══ Supplied entries ══

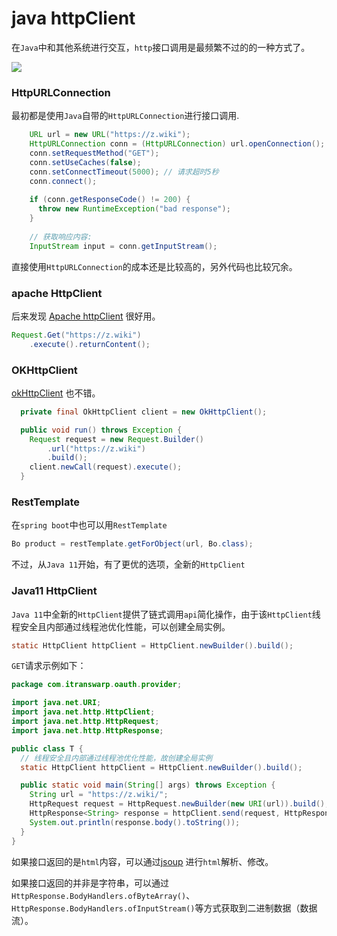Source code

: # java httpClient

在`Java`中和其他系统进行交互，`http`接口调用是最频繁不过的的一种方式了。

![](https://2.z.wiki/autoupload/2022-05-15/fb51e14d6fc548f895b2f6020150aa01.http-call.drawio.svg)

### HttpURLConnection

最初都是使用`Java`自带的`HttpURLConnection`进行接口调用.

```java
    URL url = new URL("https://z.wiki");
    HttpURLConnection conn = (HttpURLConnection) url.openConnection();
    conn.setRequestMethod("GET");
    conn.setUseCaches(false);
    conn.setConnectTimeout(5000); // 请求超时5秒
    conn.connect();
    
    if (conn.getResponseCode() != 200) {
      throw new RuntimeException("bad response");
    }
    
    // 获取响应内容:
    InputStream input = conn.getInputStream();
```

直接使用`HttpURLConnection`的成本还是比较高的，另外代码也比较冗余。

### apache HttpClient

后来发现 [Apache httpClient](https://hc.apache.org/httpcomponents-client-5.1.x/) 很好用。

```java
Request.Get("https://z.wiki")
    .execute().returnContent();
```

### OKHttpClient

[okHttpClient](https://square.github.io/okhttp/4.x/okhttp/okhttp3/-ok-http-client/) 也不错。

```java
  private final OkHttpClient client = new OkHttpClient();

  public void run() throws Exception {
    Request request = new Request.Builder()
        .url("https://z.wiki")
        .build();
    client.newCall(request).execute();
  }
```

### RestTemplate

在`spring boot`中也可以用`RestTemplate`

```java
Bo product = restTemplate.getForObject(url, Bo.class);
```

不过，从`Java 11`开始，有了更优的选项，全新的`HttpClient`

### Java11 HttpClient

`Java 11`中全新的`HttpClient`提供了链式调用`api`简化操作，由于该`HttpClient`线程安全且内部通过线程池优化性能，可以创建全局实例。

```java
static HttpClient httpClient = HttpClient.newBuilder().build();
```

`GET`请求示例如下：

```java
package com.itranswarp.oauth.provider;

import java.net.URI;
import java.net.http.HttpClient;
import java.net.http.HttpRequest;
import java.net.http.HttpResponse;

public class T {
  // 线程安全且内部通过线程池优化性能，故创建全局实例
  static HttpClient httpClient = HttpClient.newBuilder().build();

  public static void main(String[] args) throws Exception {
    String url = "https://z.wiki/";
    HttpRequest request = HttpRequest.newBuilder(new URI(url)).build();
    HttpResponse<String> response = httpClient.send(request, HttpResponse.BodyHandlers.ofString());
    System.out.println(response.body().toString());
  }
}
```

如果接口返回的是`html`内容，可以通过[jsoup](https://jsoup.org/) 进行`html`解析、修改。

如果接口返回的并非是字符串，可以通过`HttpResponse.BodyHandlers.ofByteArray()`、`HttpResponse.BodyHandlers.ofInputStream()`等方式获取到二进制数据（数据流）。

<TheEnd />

═══
══ Supplied entries ══

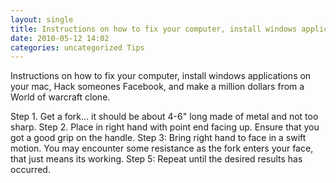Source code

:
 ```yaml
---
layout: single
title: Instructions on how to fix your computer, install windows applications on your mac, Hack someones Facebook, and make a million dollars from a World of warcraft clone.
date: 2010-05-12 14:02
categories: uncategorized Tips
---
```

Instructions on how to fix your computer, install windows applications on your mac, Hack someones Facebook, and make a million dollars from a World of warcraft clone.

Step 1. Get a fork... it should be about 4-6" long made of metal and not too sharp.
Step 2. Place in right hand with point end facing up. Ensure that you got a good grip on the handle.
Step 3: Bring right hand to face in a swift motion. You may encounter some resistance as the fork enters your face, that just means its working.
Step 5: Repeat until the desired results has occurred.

═══

**Task to complete:** The word "Step" occurs on some lines of the entries. Work out how many such lines there are and reply with the number alone.

**Your response:** 4